Subject: Integration of PVM into SGE 5.3
To: None <current-users@netbsd.org, tech-cluster@netbsd.org>
From: Co Thai Ngo <cngo@nmsu.edu>
List: current-users
Date: 06/16/2005 15:35:20
Hi,
I'm trying to integrate PVM into SGE 5.3. But for some reasons, pvm is not
started. Here is what I did:
- replaced SGE_ROOT/pvm with the supplied from SGE howto website
(http://gridengine.sunsource.net/howto/pvm-integration/pvm-integration.html)
- Since NetBSD is not supported by PVM, I added the folloing line in to
SGE_ROOT/pvm/src/aimk
********
case nbsd-i386:
case glinux:
case linux:
set CC = gcc
set CFLAGS = "-O -Wall -Werror -Wstrict-prototypes -DLINUX $DEBUG_FLAG
$CFLAGS"
set LFLAGS = "$DEBUG_FLAG $LFLAGS"
...
*******
- Defined PE:
********
arbutus# qconf -mp pvm
pe_name pvm
queue_list all
slots 32
user_lists NONE
xuser_lists NONE
start_proc_args /usr/pkg/sge/pvm/startpvm.sh $pe_hostfile
$host /usr/pkg/pvm3
stop_proc_args /usr/pkg/sge/pvm/stoppvm.sh $pe_hostfile $host
allocation_rule 1
control_slaves FALSE
job_is_first_task TRUE
then I got the errors when I run the hello program:
*********
acacia: {36} more tester_loose.sh.pe481
[pvmd pid25581] 06/16 14:21:08 readhostfile() iflist failed
startpvm: Couldn't get all of the 2 requested hosts
rm: /tmp/481.1.yucca.q/hostfile: No such file or directory
libpvm [pid27666] /tmp/pvmd.1024: No such file or directory
libpvm [pid27666] /tmp/pvmd.1024: No such file or directory
libpvm [pid27666]: pvm_halt(): Can't contact local daemon
********
******
acacia: {37} more tester_loose.sh.po481
/usr/pkg/sge/default/spool/yucca/active_jobs/481.1/pe_hostfile
yucca.nmsu.edu /usr/pkg/pvm3
/var/tmp/tmp.0.00025581aa
startpvm.sh: startup failed - invoking cleanup script
/usr/pkg/sge/default/spool/yucca/active_jobs/481.1/pe_hostfile yucca.nmsu.edu
/usr/pkg/sge/default/spool/yucca/active_jobs/481.1/pe_hostfile yucca.nmsu.edu
/usr/pkg/sge/default/spool/oenothera/active_jobs/481.1/pe_hostfile
oenothera.nmsu.edu /usr/pkg/pvm3
/var/tmp/tmp.0.00026663aa
********/
Does anyone know why pvm doesn't start.
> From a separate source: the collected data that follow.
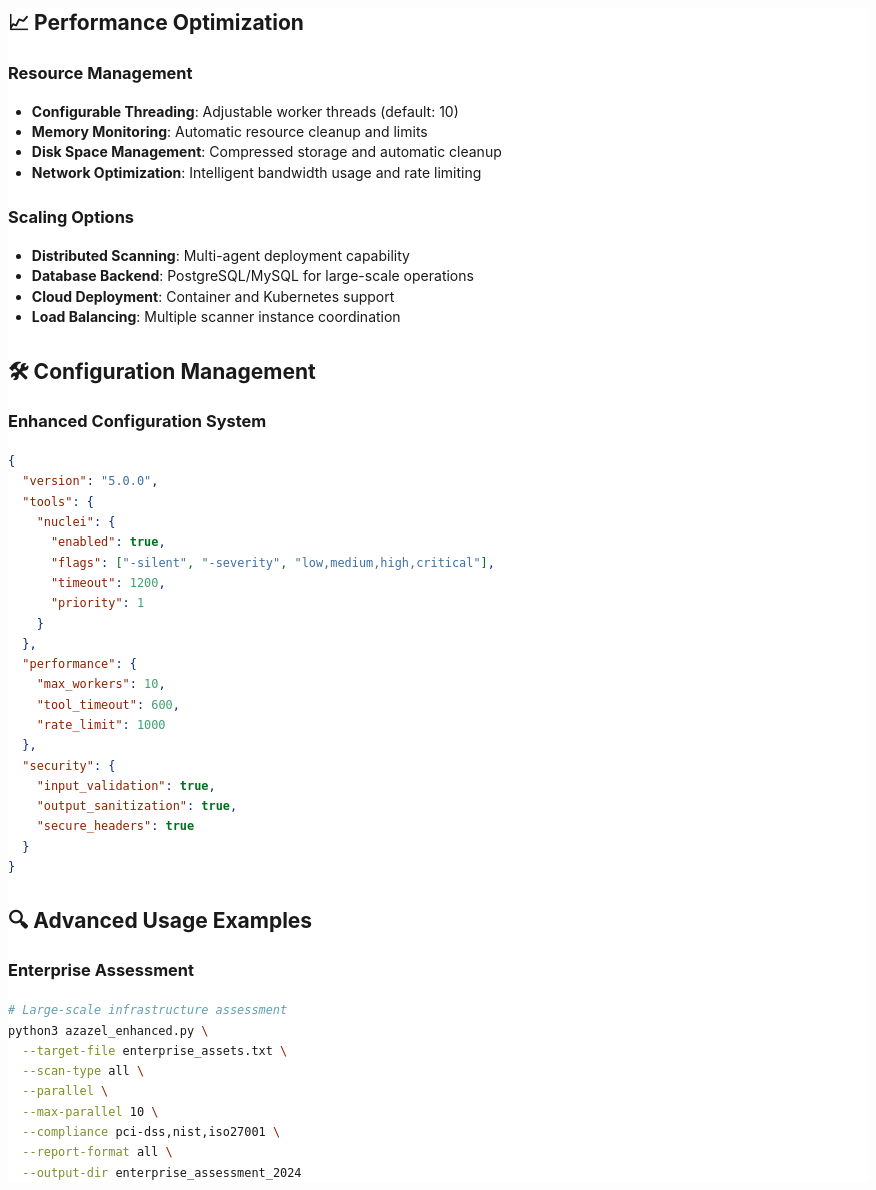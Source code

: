 ## 📈 Performance Optimization

### Resource Management
- **Configurable Threading**: Adjustable worker threads (default: 10)
- **Memory Monitoring**: Automatic resource cleanup and limits
- **Disk Space Management**: Compressed storage and automatic cleanup
- **Network Optimization**: Intelligent bandwidth usage and rate limiting

### Scaling Options
- **Distributed Scanning**: Multi-agent deployment capability
- **Database Backend**: PostgreSQL/MySQL for large-scale operations
- **Cloud Deployment**: Container and Kubernetes support
- **Load Balancing**: Multiple scanner instance coordination

## 🛠️ Configuration Management

### Enhanced Configuration System
```json
{
  "version": "5.0.0",
  "tools": {
    "nuclei": {
      "enabled": true,
      "flags": ["-silent", "-severity", "low,medium,high,critical"],
      "timeout": 1200,
      "priority": 1
    }
  },
  "performance": {
    "max_workers": 10,
    "tool_timeout": 600,
    "rate_limit": 1000
  },
  "security": {
    "input_validation": true,
    "output_sanitization": true,
    "secure_headers": true
  }
}
```

## 🔍 Advanced Usage Examples

### Enterprise Assessment
```bash
# Large-scale infrastructure assessment
python3 azazel_enhanced.py \
  --target-file enterprise_assets.txt \
  --scan-type all \
  --parallel \
  --max-parallel 10 \
  --compliance pci-dss,nist,iso27001 \
  --report-format all \
  --output-dir enterprise_assessment_2024
```
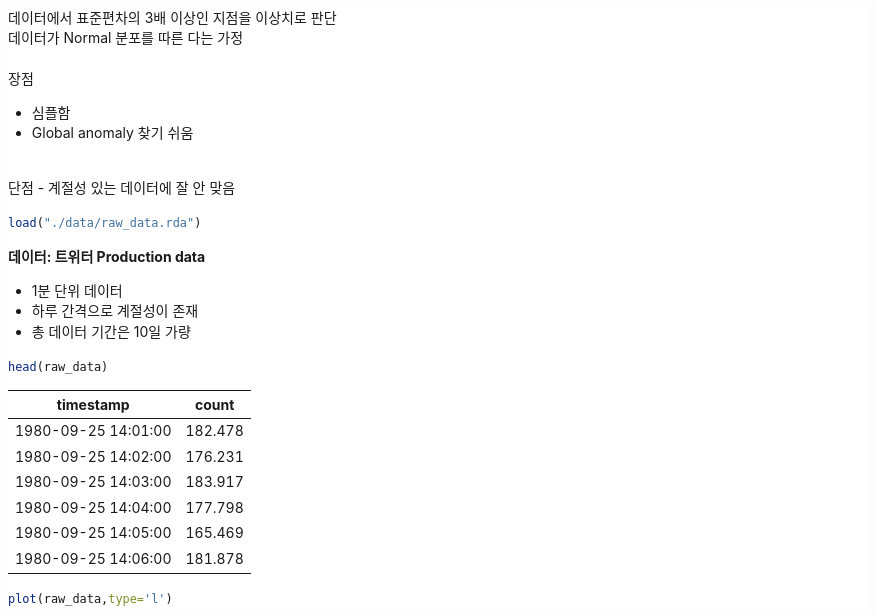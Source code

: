 데이터에서 표준편차의 3배 이상인 지점을 이상치로 판단 <br>
데이터가 Normal 분포를 따른 다는 가정 <br>
<br>
장점<br>
- 심플함
- Global anomaly 찾기 쉬움
<br>
단점
- 계절성 있는 데이터에 잘 안 맞음


```R
load("./data/raw_data.rda") 
```

<b>데이터: 트위터 Production data<br></b>
- 1분 단위 데이터
- 하루 간격으로 계절성이 존재<br>
- 총 데이터 기간은 10일 가량


```R
head(raw_data)
```


<table>
<thead><tr><th scope=col>timestamp</th><th scope=col>count</th></tr></thead>
<tbody>
	<tr><td>1980-09-25 14:01:00</td><td>182.478            </td></tr>
	<tr><td>1980-09-25 14:02:00</td><td>176.231            </td></tr>
	<tr><td>1980-09-25 14:03:00</td><td>183.917            </td></tr>
	<tr><td>1980-09-25 14:04:00</td><td>177.798            </td></tr>
	<tr><td>1980-09-25 14:05:00</td><td>165.469            </td></tr>
	<tr><td>1980-09-25 14:06:00</td><td>181.878            </td></tr>
</tbody>
</table>




```R
plot(raw_data,type='l')
```

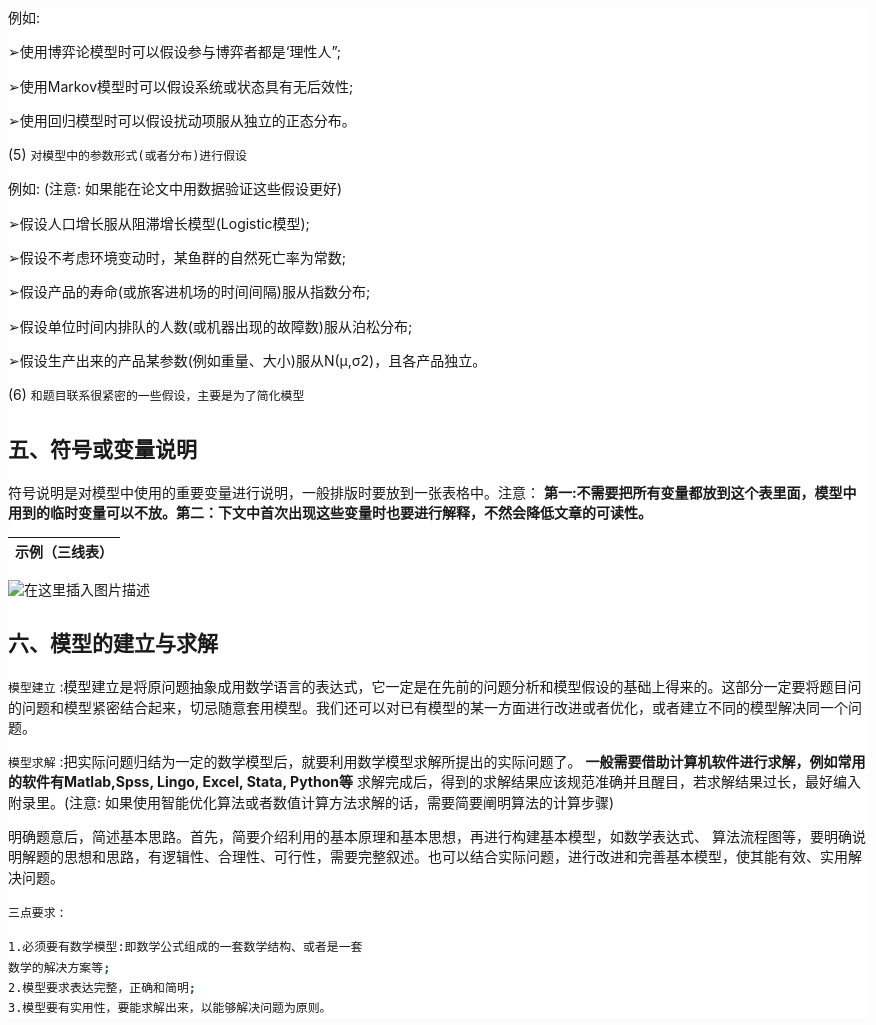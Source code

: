 例如:
  
➢使用博弈论模型时可以假设参与博弈者都是‘理性人”;
  
➢使用Markov模型时可以假设系统或状态具有无后效性;
  
➢使用回归模型时可以假设扰动项服从独立的正态分布。
  
(5)
`对模型中的参数形式(或者分布)进行假设`
  
例如: (注意: 如果能在论文中用数据验证这些假设更好)
  
➢假设人口增长服从阻滞增长模型(Logistic模型);
  
➢假设不考虑环境变动时，某鱼群的自然死亡率为常数;
  
➢假设产品的寿命(或旅客进机场的时间间隔)服从指数分布;
  
➢假设单位时间内排队的人数(或机器出现的故障数)服从泊松分布;
  
➢假设生产出来的产品某参数(例如重量、大小)服从N(μ,σ2)，且各产品独立。
  
(6)
`和题目联系很紧密的一些假设，主要是为了简化模型`

## 五、符号或变量说明

符号说明是对模型中使用的重要变量进行说明，一般排版时要放到一张表格中。注意：
**第一:不需要把所有变量都放到这个表里面，模型中用到的临时变量可以不放。第二：下文中首次出现这些变量时也要进行解释，不然会降低文章的可读性。**

| 示例（三线表） |
| --- |

![在这里插入图片描述](https://i-blog.csdnimg.cn/blog_migrate/4375a98007704092e95ca4faf8bd8ecf.png)

## 六、模型的建立与求解

`模型建立`
:模型建立是将原问题抽象成用数学语言的表达式，它一定是在先前的问题分析和模型假设的基础上得来的。这部分一定要将题目问的问题和模型紧密结合起来，切忌随意套用模型。我们还可以对已有模型的某一方面进行改进或者优化，或者建立不同的模型解决同一个问题。
  
`模型求解`
:把实际问题归结为一定的数学模型后，就要利用数学模型求解所提出的实际问题了。
**一般需要借助计算机软件进行求解，例如常用的软件有Matlab,Spss, Lingo, Excel, Stata, Python等**
求解完成后，得到的求解结果应该规范准确并且醒目，若求解结果过长，最好编入附录里。(注意: 如果使用智能优化算法或者数值计算方法求解的话，需要简要阐明算法的计算步骤)
  
明确题意后，简述基本思路。首先，简要介绍利用的基本原理和基本思想，再进行构建基本模型，如数学表达式、 算法流程图等，要明确说明解题的思想和思路，有逻辑性、合理性、可行性，需要完整叙述。也可以结合实际问题，进行改进和完善基本模型，使其能有效、实用解决问题。
  
`三点要求`
:

```bash
1.必须要有数学模型:即数学公式组成的一套数学结构、或者是一套
数学的解决方案等;
2.模型要求表达完整，正确和简明;
3.模型要有实用性，要能求解出来，以能够解决问题为原则。

```
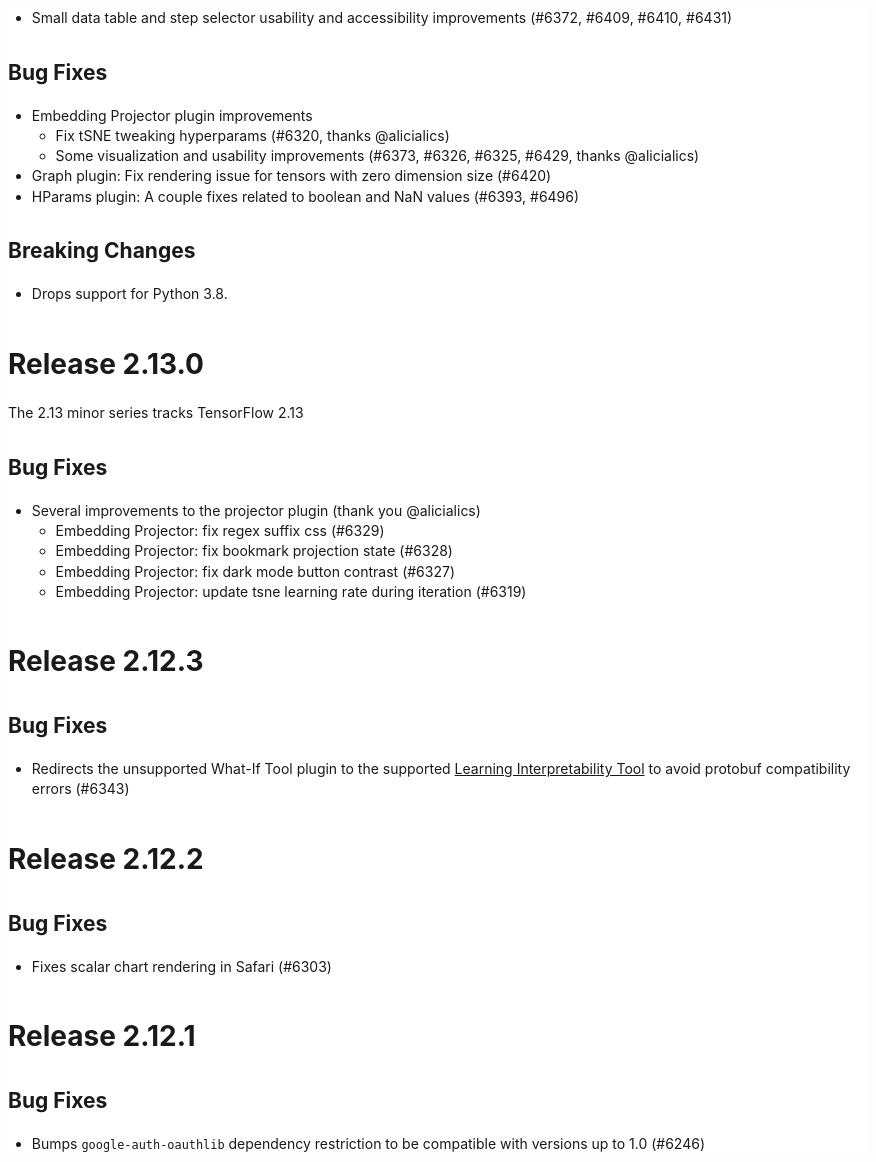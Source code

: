 - Small data table and step selector usability and accessibility improvements (#6372, #6409, #6410, #6431)

## Bug Fixes

- Embedding Projector plugin improvements
  - Fix tSNE tweaking hyperparams (#6320, thanks @alicialics)
  - Some visualization and usability improvements (#6373, #6326, #6325, #6429, thanks @alicialics)
- Graph plugin: Fix rendering issue for tensors with zero dimension size (#6420)
- HParams plugin: A couple fixes related to boolean and NaN values (#6393, #6496)

## Breaking Changes

- Drops support for Python 3.8.

# Release 2.13.0

The 2.13 minor series tracks TensorFlow 2.13

## Bug Fixes

- Several improvements to the projector plugin (thank you @alicialics)
  - Embedding Projector: fix regex suffix css (#6329)
  - Embedding Projector: fix bookmark projection state (#6328)
  - Embedding Projector: fix dark mode button contrast (#6327)
  - Embedding Projector: update tsne learning rate during iteration (#6319)

# Release 2.12.3

## Bug Fixes

- Redirects the unsupported What-If Tool plugin to the supported [Learning
  Interpretability Tool](https://pair-code.github.io/lit/) to avoid protobuf
  compatibility errors (#6343)

# Release 2.12.2

## Bug Fixes

- Fixes scalar chart rendering in Safari (#6303)

# Release 2.12.1

## Bug Fixes

- Bumps `google-auth-oauthlib` dependency restriction to be compatible with
  versions up to 1.0 (#6246)
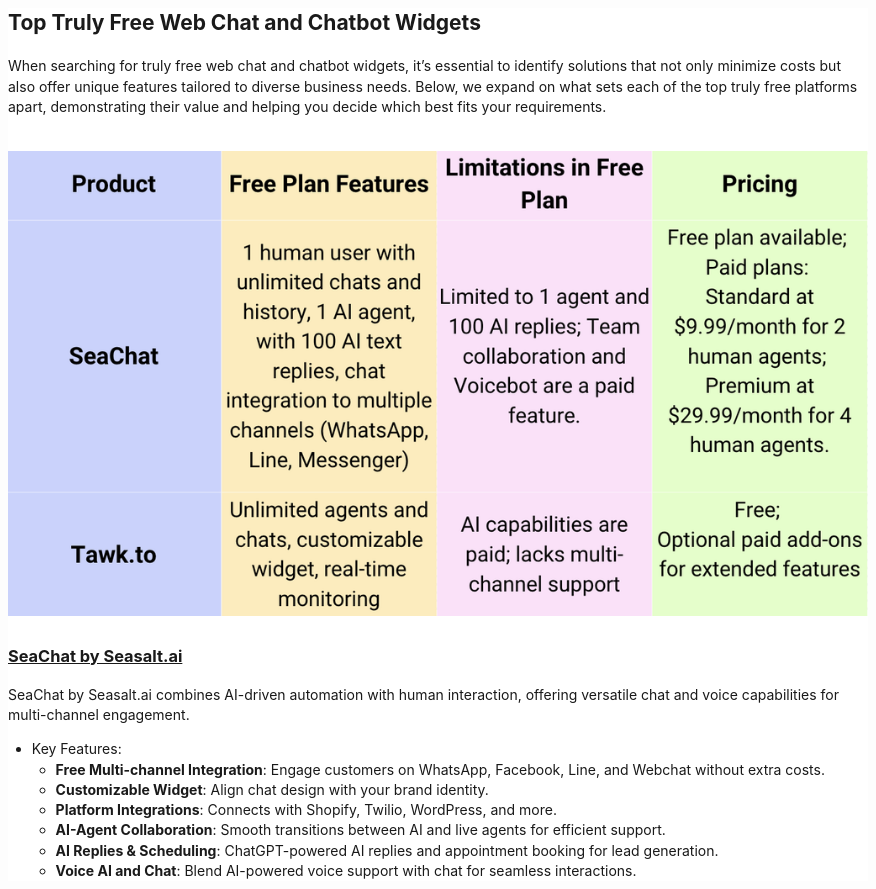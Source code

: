 ## Top Truly Free Web Chat and Chatbot Widgets

When searching for truly free web chat and chatbot widgets, it’s essential to identify solutions that not only minimize costs but also offer unique features tailored to diverse business needs. Below, we expand on what sets each of the top truly free platforms apart, demonstrating their value and helping you decide which best fits your requirements.

<br/>

<center>
<img height="100%" width="100%" src="/images/blog/108-free-chatbot-widget/truly-free-comparison.png"  alt="Comparison of the truly free products">

</center>

### [**SeaChat by Seasalt.ai**](https://chat.seasalt.ai/en-us/)

SeaChat by Seasalt.ai combines AI-driven automation with human interaction, offering versatile chat and voice capabilities for multi-channel engagement.

- Key Features:
  - **Free Multi-channel Integration**: Engage customers on WhatsApp, Facebook, Line, and Webchat without extra costs.
  - **Customizable Widget**: Align chat design with your brand identity.
  - **Platform Integrations**: Connects with Shopify, Twilio, WordPress, and more.
  - **AI-Agent Collaboration**: Smooth transitions between AI and live agents for efficient support.
  - **AI Replies & Scheduling**: ChatGPT-powered AI replies and appointment booking for lead generation.
  - **Voice AI and Chat**: Blend AI-powered voice support with chat for seamless interactions.
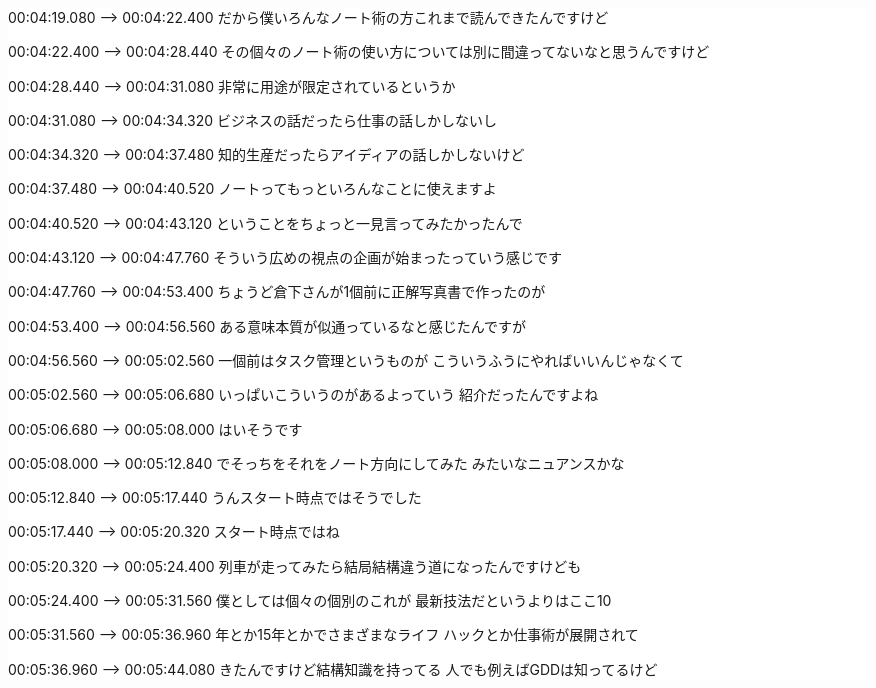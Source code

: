 00:04:19.080 --> 00:04:22.400
だから僕いろんなノート術の方これまで読んできたんですけど

00:04:22.400 --> 00:04:28.440
その個々のノート術の使い方については別に間違ってないなと思うんですけど

00:04:28.440 --> 00:04:31.080
非常に用途が限定されているというか

00:04:31.080 --> 00:04:34.320
ビジネスの話だったら仕事の話しかしないし

00:04:34.320 --> 00:04:37.480
知的生産だったらアイディアの話しかしないけど

00:04:37.480 --> 00:04:40.520
ノートってもっといろんなことに使えますよ

00:04:40.520 --> 00:04:43.120
ということをちょっと一見言ってみたかったんで

00:04:43.120 --> 00:04:47.760
そういう広めの視点の企画が始まったっていう感じです

00:04:47.760 --> 00:04:53.400
ちょうど倉下さんが1個前に正解写真書で作ったのが

00:04:53.400 --> 00:04:56.560
ある意味本質が似通っているなと感じたんですが

00:04:56.560 --> 00:05:02.560
一個前はタスク管理というものが こういうふうにやればいいんじゃなくて

00:05:02.560 --> 00:05:06.680
いっぱいこういうのがあるよっていう 紹介だったんですよね

00:05:06.680 --> 00:05:08.000
はいそうです

00:05:08.000 --> 00:05:12.840
でそっちをそれをノート方向にしてみた みたいなニュアンスかな

00:05:12.840 --> 00:05:17.440
うんスタート時点ではそうでした

00:05:17.440 --> 00:05:20.320
スタート時点ではね

00:05:20.320 --> 00:05:24.400
列車が走ってみたら結局結構違う道になったんですけども

00:05:24.400 --> 00:05:31.560
僕としては個々の個別のこれが 最新技法だというよりはここ10

00:05:31.560 --> 00:05:36.960
年とか15年とかでさまざまなライフ ハックとか仕事術が展開されて

00:05:36.960 --> 00:05:44.080
きたんですけど結構知識を持ってる 人でも例えばGDDは知ってるけど
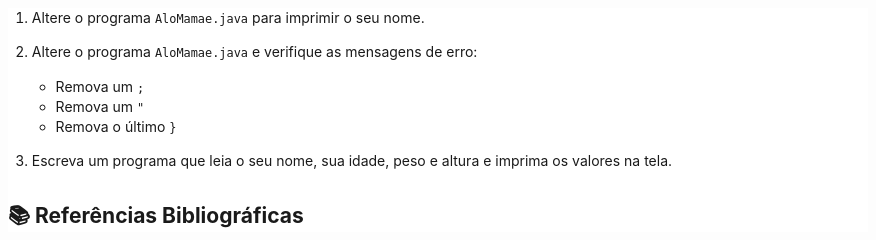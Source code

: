 1. Altere o programa `AloMamae.java` para imprimir o seu nome.
2. Altere o programa `AloMamae.java` e verifique as mensagens de erro:

    - Remova um `;`
    - Remova um `"`
    - Remova o último `}`

3. Escreva um programa que leia o seu nome, sua idade, peso e altura e imprima os valores na tela.

## 📚 Referências Bibliográficas

[^1]: [The Java Language Environment](https://www.oracle.com/technetwork/java/langenv-140151.html)
[^2]: [Features Removed from C and C++](https://www.oracle.com/technetwork/java/simple-142616.html#4076)
[^3]: DEITEL, Paul J.; Deitel, Harvey M. Java: como programar. 8 ed. Pearson.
I've checked with SGE people and they
think the generated line "/var/tmp/tmp.0.00025581aa" shouldn't be there and
maybe PVM is compiled in a special way on NetBSD... But they seem not know how
to fix it. I highly appreciated if anyone could help me to fix that problem.
Thank you very much,
--
Co Thai Ngo
Dept. of Biology
New Mexico State University